ACTION: Interim Final Rules; lifting mandatory compliance date.
________________________________________________________________________
SUMMARY: On March 30, and April 4, 2001, the Board published interim final rules
to establish uniform standards for using electronic communication to deliver disclosures
required under five consumer protection regulations: B (Equal Credit Opportunity), E
(Electronic Fund Transfers), M (Consumer Leasing), Z (Truth in Lending), and DD
(Truth in Savings). The Board established October 1, 2001 as the mandatory compliance
date for the interim final rules. To address commenters’ concerns, the Board is
considering adjustments to the rules to provide additional flexibility. Therefore, the
Board is lifting the mandatory compliance date for the interim rules. Once permanent
final rules are issued, the Board expects to afford institutions a reasonable period of time
to comply with those rules.
DATES: This revision is effective immediately; the October 1, 2001, mandatory
compliance date for the interim final rules is lifted.
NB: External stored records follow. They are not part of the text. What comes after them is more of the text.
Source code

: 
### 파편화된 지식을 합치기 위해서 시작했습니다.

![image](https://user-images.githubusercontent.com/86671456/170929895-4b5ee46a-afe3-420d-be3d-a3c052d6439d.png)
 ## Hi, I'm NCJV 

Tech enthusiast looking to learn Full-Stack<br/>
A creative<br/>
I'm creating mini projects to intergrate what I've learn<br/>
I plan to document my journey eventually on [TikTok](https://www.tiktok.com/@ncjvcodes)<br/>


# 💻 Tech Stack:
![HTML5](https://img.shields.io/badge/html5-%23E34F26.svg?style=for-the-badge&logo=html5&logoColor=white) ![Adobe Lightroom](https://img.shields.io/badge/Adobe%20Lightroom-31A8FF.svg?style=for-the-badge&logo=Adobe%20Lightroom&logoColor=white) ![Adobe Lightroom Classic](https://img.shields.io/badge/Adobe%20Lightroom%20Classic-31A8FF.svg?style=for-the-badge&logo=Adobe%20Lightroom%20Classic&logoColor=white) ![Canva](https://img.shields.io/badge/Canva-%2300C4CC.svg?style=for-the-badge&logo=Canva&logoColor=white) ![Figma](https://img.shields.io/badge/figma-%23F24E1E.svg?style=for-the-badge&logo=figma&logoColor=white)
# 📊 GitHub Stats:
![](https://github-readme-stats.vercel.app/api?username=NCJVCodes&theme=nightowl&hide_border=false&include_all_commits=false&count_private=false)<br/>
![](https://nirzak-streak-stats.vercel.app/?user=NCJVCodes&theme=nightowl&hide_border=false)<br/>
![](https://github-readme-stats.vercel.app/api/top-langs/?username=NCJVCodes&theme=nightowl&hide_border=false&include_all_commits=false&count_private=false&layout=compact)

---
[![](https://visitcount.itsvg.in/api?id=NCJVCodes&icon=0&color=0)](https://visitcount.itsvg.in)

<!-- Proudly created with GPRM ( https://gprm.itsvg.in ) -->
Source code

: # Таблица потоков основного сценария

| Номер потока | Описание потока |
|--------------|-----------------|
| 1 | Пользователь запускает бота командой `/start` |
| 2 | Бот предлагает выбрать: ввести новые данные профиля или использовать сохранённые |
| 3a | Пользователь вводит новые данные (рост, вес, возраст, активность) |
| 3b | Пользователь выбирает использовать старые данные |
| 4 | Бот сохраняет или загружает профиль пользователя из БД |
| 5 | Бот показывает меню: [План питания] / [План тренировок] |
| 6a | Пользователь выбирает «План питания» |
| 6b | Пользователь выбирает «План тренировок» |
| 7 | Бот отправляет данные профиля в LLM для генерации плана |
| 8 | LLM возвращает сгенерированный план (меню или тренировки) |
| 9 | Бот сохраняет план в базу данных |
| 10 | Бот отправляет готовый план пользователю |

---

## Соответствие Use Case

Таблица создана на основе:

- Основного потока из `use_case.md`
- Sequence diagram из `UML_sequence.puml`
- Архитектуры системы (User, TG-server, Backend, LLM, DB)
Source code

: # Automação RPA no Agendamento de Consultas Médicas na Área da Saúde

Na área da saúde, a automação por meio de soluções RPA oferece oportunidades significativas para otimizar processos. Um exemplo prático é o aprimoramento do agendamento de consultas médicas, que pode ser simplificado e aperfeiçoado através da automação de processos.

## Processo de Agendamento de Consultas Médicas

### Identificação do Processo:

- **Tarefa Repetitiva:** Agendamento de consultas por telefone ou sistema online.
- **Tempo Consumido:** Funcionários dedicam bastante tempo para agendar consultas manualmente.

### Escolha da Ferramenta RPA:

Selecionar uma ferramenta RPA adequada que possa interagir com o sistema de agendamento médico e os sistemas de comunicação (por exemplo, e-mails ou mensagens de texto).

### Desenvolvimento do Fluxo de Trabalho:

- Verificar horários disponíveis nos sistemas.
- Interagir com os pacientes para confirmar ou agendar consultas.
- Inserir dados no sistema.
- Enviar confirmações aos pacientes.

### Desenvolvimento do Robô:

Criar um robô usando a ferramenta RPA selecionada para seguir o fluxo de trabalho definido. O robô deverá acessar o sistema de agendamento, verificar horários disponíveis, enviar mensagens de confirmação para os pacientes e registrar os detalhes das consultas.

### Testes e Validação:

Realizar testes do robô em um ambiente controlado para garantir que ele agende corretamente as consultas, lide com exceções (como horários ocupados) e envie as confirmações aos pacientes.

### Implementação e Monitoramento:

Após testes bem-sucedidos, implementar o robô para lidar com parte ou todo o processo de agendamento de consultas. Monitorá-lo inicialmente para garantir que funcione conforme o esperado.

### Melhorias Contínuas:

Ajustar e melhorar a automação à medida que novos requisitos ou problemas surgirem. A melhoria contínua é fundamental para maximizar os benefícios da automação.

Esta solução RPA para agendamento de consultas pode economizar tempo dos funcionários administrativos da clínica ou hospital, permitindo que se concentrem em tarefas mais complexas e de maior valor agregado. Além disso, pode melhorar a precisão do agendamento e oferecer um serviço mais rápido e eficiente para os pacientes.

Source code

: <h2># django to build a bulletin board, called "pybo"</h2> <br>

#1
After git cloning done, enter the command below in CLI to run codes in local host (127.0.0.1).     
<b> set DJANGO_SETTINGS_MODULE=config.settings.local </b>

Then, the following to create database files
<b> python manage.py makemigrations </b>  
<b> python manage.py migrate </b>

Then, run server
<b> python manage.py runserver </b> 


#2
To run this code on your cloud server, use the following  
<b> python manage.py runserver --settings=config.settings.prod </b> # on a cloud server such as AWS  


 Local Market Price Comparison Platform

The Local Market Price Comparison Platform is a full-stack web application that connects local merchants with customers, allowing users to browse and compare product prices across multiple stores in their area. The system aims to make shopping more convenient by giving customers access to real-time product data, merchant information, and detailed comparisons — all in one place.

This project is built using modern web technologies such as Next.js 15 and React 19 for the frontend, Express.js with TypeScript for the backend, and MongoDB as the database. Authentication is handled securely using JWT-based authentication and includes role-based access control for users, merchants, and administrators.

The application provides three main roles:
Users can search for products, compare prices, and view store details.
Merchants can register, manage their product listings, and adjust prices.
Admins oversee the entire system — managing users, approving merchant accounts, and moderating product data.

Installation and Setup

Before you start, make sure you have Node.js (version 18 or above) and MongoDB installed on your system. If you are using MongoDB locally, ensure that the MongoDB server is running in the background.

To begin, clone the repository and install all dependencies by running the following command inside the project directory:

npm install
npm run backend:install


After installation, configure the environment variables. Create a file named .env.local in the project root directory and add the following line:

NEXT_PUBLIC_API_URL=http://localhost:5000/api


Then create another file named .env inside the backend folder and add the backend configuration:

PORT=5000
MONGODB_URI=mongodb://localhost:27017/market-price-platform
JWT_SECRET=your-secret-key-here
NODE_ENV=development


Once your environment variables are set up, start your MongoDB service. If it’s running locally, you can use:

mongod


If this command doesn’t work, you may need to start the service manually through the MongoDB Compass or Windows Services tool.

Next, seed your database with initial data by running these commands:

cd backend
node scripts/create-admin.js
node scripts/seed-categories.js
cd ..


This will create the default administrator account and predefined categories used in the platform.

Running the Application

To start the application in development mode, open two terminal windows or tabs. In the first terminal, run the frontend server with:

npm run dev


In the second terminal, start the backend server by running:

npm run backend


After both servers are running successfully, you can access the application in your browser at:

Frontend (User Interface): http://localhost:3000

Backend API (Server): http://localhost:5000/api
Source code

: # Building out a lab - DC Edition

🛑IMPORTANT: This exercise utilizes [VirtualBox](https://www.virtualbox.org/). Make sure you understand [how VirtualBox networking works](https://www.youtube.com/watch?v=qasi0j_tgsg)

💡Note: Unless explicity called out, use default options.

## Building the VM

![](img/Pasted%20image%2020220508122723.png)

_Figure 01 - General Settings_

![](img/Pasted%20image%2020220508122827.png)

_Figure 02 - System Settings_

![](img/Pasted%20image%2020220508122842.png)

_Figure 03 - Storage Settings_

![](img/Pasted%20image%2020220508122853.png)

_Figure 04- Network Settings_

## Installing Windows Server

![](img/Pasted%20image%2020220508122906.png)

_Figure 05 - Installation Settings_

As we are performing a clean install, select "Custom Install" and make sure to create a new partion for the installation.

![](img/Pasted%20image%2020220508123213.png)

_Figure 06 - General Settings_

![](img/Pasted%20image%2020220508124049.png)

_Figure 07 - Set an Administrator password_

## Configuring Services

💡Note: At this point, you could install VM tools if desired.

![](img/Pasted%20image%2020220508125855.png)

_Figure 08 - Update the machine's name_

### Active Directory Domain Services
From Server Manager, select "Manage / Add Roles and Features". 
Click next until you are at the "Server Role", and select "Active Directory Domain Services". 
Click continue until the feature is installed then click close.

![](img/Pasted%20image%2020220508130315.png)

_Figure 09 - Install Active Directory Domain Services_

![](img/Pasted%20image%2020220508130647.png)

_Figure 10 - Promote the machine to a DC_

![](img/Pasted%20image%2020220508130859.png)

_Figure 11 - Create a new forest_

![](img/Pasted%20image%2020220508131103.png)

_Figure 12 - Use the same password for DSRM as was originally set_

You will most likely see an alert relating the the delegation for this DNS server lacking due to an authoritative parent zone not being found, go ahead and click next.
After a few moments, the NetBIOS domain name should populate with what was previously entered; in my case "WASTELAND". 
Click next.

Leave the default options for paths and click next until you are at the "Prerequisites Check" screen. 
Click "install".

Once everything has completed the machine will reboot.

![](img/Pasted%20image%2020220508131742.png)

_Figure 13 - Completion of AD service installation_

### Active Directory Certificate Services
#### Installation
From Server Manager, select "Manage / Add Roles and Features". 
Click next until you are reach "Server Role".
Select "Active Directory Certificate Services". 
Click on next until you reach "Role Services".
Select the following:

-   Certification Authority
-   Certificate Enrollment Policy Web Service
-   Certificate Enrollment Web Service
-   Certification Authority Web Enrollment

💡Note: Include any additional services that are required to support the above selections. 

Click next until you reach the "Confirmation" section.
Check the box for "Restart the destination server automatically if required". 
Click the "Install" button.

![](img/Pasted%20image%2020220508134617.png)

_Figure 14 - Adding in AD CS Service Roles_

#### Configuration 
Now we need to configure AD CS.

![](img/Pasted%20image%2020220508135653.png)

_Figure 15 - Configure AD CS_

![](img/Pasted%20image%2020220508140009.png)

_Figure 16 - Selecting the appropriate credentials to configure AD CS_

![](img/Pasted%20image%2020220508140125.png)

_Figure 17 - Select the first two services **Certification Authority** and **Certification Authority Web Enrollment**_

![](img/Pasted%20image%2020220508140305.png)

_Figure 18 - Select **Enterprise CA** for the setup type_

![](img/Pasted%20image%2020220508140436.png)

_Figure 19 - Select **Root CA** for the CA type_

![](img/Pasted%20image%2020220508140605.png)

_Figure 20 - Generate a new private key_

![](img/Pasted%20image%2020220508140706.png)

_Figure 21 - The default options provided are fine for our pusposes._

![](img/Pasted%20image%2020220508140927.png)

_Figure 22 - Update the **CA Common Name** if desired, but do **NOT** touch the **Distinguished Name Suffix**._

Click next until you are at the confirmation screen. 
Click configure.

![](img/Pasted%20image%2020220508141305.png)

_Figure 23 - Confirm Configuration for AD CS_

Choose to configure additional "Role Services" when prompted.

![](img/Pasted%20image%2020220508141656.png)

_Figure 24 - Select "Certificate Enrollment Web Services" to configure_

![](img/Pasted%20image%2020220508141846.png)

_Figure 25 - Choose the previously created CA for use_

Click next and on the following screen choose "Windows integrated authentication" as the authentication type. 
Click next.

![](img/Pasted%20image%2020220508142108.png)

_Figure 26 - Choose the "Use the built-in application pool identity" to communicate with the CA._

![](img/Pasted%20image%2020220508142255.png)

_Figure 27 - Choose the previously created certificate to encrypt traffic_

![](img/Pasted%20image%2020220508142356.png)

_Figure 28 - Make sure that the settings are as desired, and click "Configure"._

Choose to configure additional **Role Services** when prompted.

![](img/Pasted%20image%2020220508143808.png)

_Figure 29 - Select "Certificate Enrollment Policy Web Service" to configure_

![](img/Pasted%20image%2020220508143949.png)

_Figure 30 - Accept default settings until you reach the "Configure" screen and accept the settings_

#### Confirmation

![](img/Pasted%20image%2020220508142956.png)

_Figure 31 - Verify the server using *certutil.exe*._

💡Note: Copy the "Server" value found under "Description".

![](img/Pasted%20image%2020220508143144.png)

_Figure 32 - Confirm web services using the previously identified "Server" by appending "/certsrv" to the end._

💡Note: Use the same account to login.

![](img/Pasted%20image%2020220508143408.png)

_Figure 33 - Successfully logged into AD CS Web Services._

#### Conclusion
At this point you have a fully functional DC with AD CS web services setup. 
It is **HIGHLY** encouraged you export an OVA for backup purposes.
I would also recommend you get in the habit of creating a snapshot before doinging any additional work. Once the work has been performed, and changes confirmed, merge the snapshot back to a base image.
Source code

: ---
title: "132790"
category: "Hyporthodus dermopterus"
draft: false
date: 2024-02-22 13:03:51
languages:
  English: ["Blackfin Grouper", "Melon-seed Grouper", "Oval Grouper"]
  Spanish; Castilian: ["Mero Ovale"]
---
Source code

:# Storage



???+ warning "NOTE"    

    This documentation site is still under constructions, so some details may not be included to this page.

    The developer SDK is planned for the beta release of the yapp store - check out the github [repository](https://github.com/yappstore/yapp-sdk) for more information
FOR FURTHER INFORMATION CONTACT: David A. Stein or Ky Tran-Trong,
Attorneys ; Division of Consumer and Community Affairs, at (202) 452-2412 or (202)
452-3667.
SUPPLEMENTARY INFORMATION:
I. Lifting the Mandatory Compliance Date for the Interim Rules
Financial institutions and others covered by the Board’s consumer disclosure rules
are currently permitted to provide electronic disclosures if they obtain consumers’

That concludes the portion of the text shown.